START Stored data
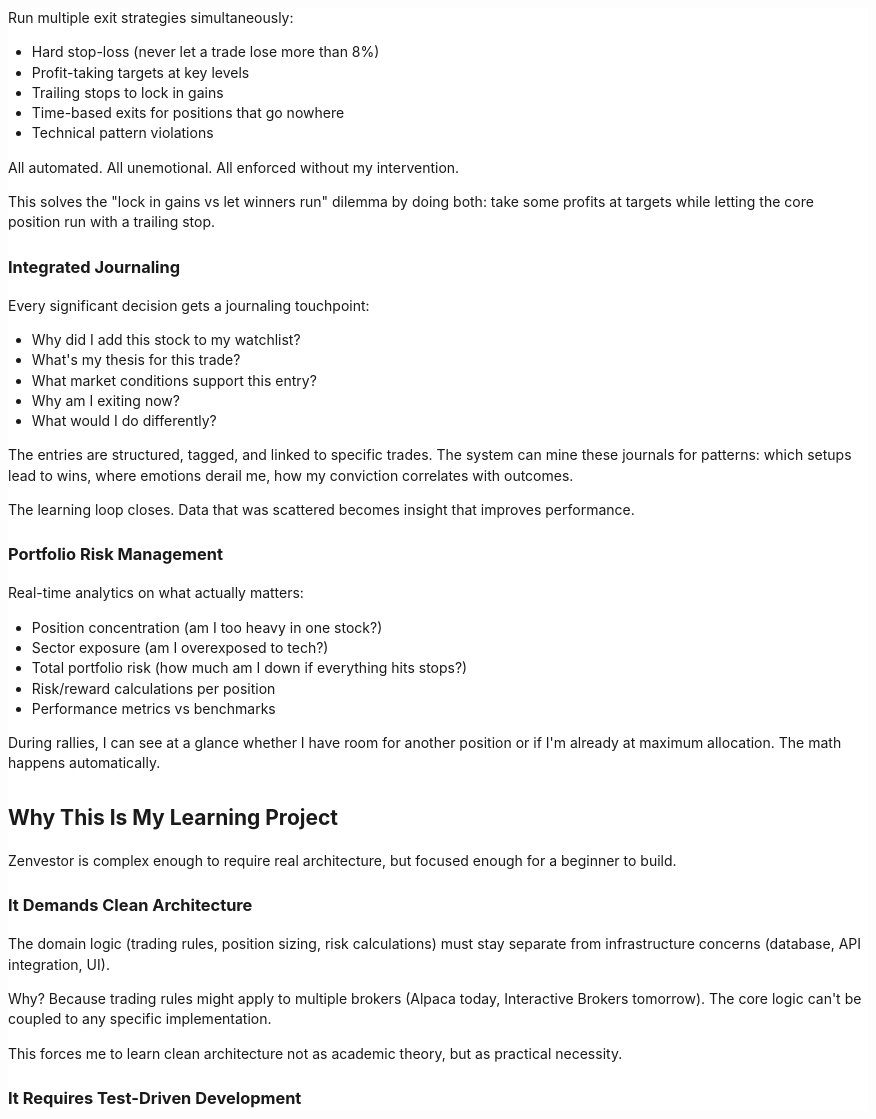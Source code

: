 Run multiple exit strategies simultaneously:
- Hard stop-loss (never let a trade lose more than 8%)
- Profit-taking targets at key levels
- Trailing stops to lock in gains
- Time-based exits for positions that go nowhere
- Technical pattern violations

All automated. All unemotional. All enforced without my intervention.

This solves the "lock in gains vs let winners run" dilemma by doing both: take some profits at targets while letting the core position run with a trailing stop.

### Integrated Journaling

Every significant decision gets a journaling touchpoint:
- Why did I add this stock to my watchlist?
- What's my thesis for this trade?
- What market conditions support this entry?
- Why am I exiting now?
- What would I do differently?

The entries are structured, tagged, and linked to specific trades. The system can mine these journals for patterns: which setups lead to wins, where emotions derail me, how my conviction correlates with outcomes.

The learning loop closes. Data that was scattered becomes insight that improves performance.

### Portfolio Risk Management

Real-time analytics on what actually matters:
- Position concentration (am I too heavy in one stock?)
- Sector exposure (am I overexposed to tech?)
- Total portfolio risk (how much am I down if everything hits stops?)
- Risk/reward calculations per position
- Performance metrics vs benchmarks

During rallies, I can see at a glance whether I have room for another position or if I'm already at maximum allocation. The math happens automatically.

## Why This Is My Learning Project

Zenvestor is complex enough to require real architecture, but focused enough for a beginner to build.

### It Demands Clean Architecture

The domain logic (trading rules, position sizing, risk calculations) must stay separate from infrastructure concerns (database, API integration, UI).

Why? Because trading rules might apply to multiple brokers (Alpaca today, Interactive Brokers tomorrow). The core logic can't be coupled to any specific implementation.

This forces me to learn clean architecture not as academic theory, but as practical necessity.

### It Requires Test-Driven Development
END Stored data
When a line among the entries contains "targets", pull that line out.

- Profit-taking targets at key levels
This solves the "lock in gains vs let winners run" dilemma by doing both: take some profits at targets while letting the core position run with a trailing stop.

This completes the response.